• [PROBLEM TO WORK ON]
Whenever a line carries the word "Wnioski", pull it out of the entries.

----

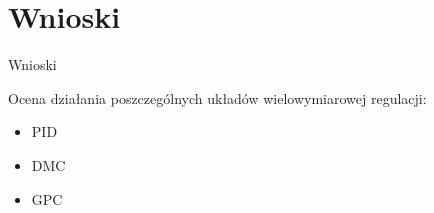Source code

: \section{Wnioski}
\begin{frame}{Wnioski}

Ocena działania poszczególnych układów wielowymiarowej regulacji:
\begin{itemize}
    \item PID
    \item DMC
    \item GPC
\end{itemize}

\end{frame}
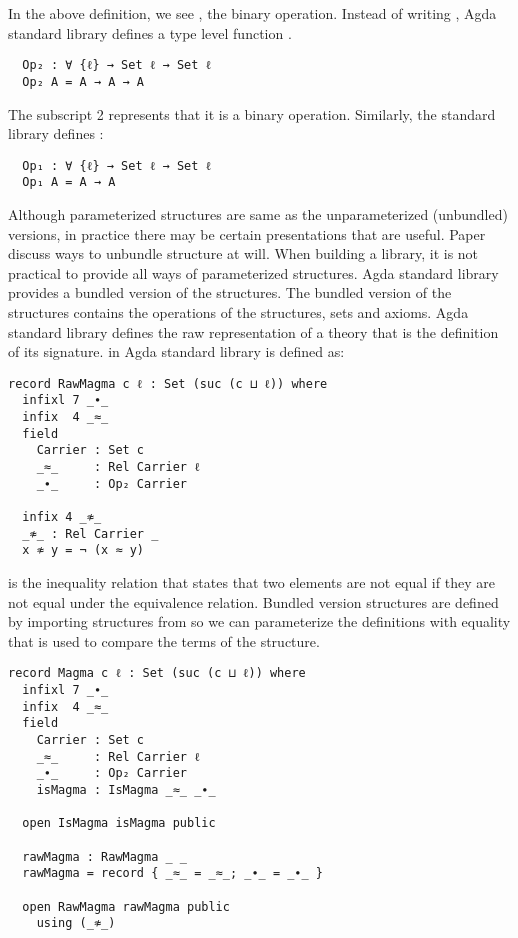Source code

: In the above definition, we see , the binary operation.
Instead of writing , Agda standard library defines a type
level function .

\begin{verbatim}
  Op₂ : ∀ {ℓ} → Set ℓ → Set ℓ
  Op₂ A = A → A → A
\end{verbatim}

The subscript 2 represents that it is a binary operation. Similarly, the
standard library defines :

\begin{verbatim}
  Op₁ : ∀ {ℓ} → Set ℓ → Set ℓ
  Op₁ A = A → A
\end{verbatim}

Although parameterized structures are same as the unparameterized (unbundled)
versions, in practice there may be certain presentations that are useful. Paper
\cite{al2019language} discuss ways to unbundle structure at will. When building
a library, it is not practical to provide all ways of parameterized structures.
Agda standard library provides a bundled version of the structures. The bundled
version of the structures contains the operations of the structures, sets and
axioms. Agda standard library defines the raw representation of a theory that is
the definition of its signature.  in Agda standard library is defined as:

\begin{verbatim}
record RawMagma c ℓ : Set (suc (c ⊔ ℓ)) where
  infixl 7 _∙_
  infix  4 _≈_
  field
    Carrier : Set c
    _≈_     : Rel Carrier ℓ
    _∙_     : Op₂ Carrier

  infix 4 _≉_
  _≉_ : Rel Carrier _
  x ≉ y = ¬ (x ≈ y)
\end{verbatim}

 is the inequality relation that states that two elements are not
equal  if they are not equal under the equivalence relation.
Bundled version structures are defined by importing structures from
 so we can parameterize the definitions with equality that
is used to compare the terms of the structure.

\begin{verbatim}
record Magma c ℓ : Set (suc (c ⊔ ℓ)) where
  infixl 7 _∙_
  infix  4 _≈_
  field
    Carrier : Set c
    _≈_     : Rel Carrier ℓ
    _∙_     : Op₂ Carrier
    isMagma : IsMagma _≈_ _∙_

  open IsMagma isMagma public

  rawMagma : RawMagma _ _
  rawMagma = record { _≈_ = _≈_; _∙_ = _∙_ }

  open RawMagma rawMagma public
    using (_≉_)
\end{verbatim}

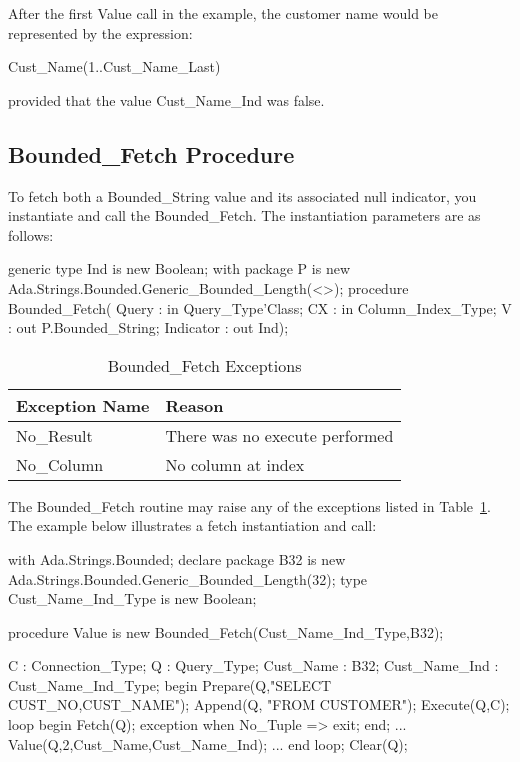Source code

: \documentclass[english,letterpaper]{book}
\begin{document}
After the first Value call in the example, the customer name would
be represented by the expression:

\begin{Code}

   Cust_Name(1..Cust_Name_Last)

\end{Code}

provided that the value Cust\_Name\_Ind was false.


\subsection{Bounded\_Fetch Procedure}

To fetch both a Bounded\_String value and its associated null indicator,
you instantiate and call the Bounded\_Fetch. The instantiation
parameters are as follows:

\begin{Code}
generic
   type Ind is new Boolean;
   with package P is new 
      Ada.Strings.Bounded.Generic_Bounded_Length(<>);
procedure Bounded_Fetch(
   Query :     in     Query_Type'Class;
   CX :        in     Column_Index_Type;
   V :            out P.Bounded_String;
   Indicator :    out Ind);
\end{Code}

\begin{table}
   \begin{center}
      \begin{tabular}{ll}
         Exception Name    &  Reason\\
         \hline 
         No\_Result        &  There was no execute performed\\
         No\_Column        &  No column at index\\
      \end{tabular}
   \end{center}
   \caption{Bounded\_Fetch Exceptions}\label{t:bfx2}
\end{table}

The Bounded\_Fetch routine may raise any of the exceptions listed in Table~\ref{t:bfx2}.
The example below illustrates a fetch instantiation and call:

\begin{Example}
with Ada.Strings.Bounded;
declare
   package B32 is new 
      Ada.Strings.Bounded.Generic_Bounded_Length(32);
   type Cust_Name_Ind_Type is new Boolean;

   procedure Value is new 
      Bounded_Fetch(Cust_Name_Ind_Type,B32);

   C :              Connection_Type;
   Q :              Query_Type;
   Cust_Name :      B32;
   Cust_Name_Ind :  Cust_Name_Ind_Type;
begin
   Prepare(Q,"SELECT CUST_NO,CUST_NAME");
   Append(Q, "FROM CUSTOMER");
   Execute(Q,C);
   loop
      begin
         Fetch(Q);
      exception
         when No_Tuple =>
            exit;
      end;
      ...
      Value(Q,2,Cust_Name,Cust_Name_Ind); 
      ...
   end loop;
   Clear(Q);
\end{Example}
\end{document}
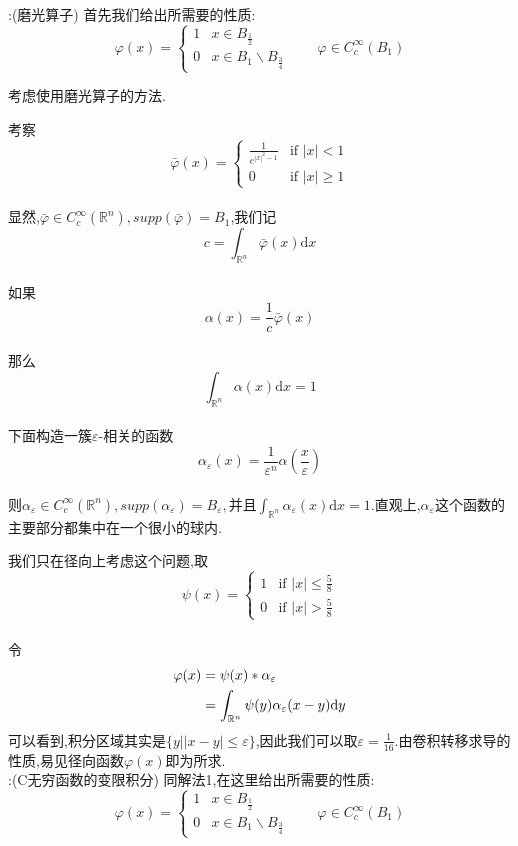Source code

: \documentclass[12pt, a4paper]{ctexbook}
\newcommand{\dx}{\text{d}x}
\newcommand{\dy}{\text{d}y}
\begin{document}
    \songti{}:(磨光算子)
    首先我们给出所需要的性质:$$
    \varphi(x)=\begin{cases}
    1 &  x\in B_{\frac{1}{2}}\\
    0 &  x \in B_1 \backslash B_{\frac{3}{4}}
    \end{cases} \qquad \varphi \in C_{c}^{\infty}(B_1)$$
    
    考虑使用磨光算子的方法.
    
    考察$$
    \bar{\varphi}(x)=    \begin{cases}
    \frac{1}{e^{|x|^2-1}} & \text{if } |x|<1\\
    0 & \text{if }  |x| \ge 1
    \end{cases}$$ \\
    显然,$\bar{\varphi} \in C_{c}^{\infty}(\mathbb{R}^n),supp(\bar{\varphi})=B_1$,我们记$$
    c=\int_{\mathbb{R}^n} \bar{\varphi}(x)\dx $$\\
    如果$$
    \alpha(x)=\frac{1}{c}\bar{\varphi}(x) $$\\
    那么$$
    \int_{\mathbb{R}^n} \alpha(x)\dx=1 $$\\
    下面构造一簇$\varepsilon$-相关的函数$$
    \alpha_{\varepsilon}(x)=\frac{1}{\varepsilon^n}\alpha\left(\frac{x}{\varepsilon}\right) $$\\
    则$\alpha_{\varepsilon} \in C_{c}^{\infty}(\mathbb{R}^n),supp(\alpha_{\varepsilon})=B_{\varepsilon},\text{并且}\int_{\mathbb{R}^n} \alpha_{\varepsilon}(x)\dx=1$.直观上,$\alpha_{\varepsilon}$这个函数的主要部分都集中在一个很小的球内.
    
    我们只在径向上考虑这个问题,取$$
    \psi(x)=    \begin{cases}
    1 & \text{if } |x|\le \frac{5}{8}\\
    0 & \text{if }  |x| > \frac{5}{8}
    \end{cases}$$ \\
    令
    \begin{align}
    \varphi(x)&=\psi(x)\ast \alpha_{\varepsilon} \notag \\
    &= \int_{\mathbb{R}^n} \psi(y) \alpha_{\varepsilon}(x-y) \dy  \notag
    \end{align}
    可以看到,积分区域其实是$\{ \left. y\right| |x-y| \le \varepsilon \} $,因此我们可以取$\varepsilon=\frac{1}{16}$.由卷积转移求导的性质,易见径向函数$\varphi(x)$即为所求.
    \\
    
    \songti{}:(C无穷函数的变限积分)
    同解法1,在这里给出所需要的性质:$$
    \varphi(x)=\begin{cases}
    1 &  x\in B_{\frac{1}{2}}\\
    0 &  x \in B_1 \backslash B_{\frac{3}{4}}
    \end{cases}    \qquad \varphi \in C_{c}^{\infty}(B_1)$$
    
\end{document}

----

• [REPLY TO THE TASK]
: \section{Wnioski}
\begin{frame}{Wnioski}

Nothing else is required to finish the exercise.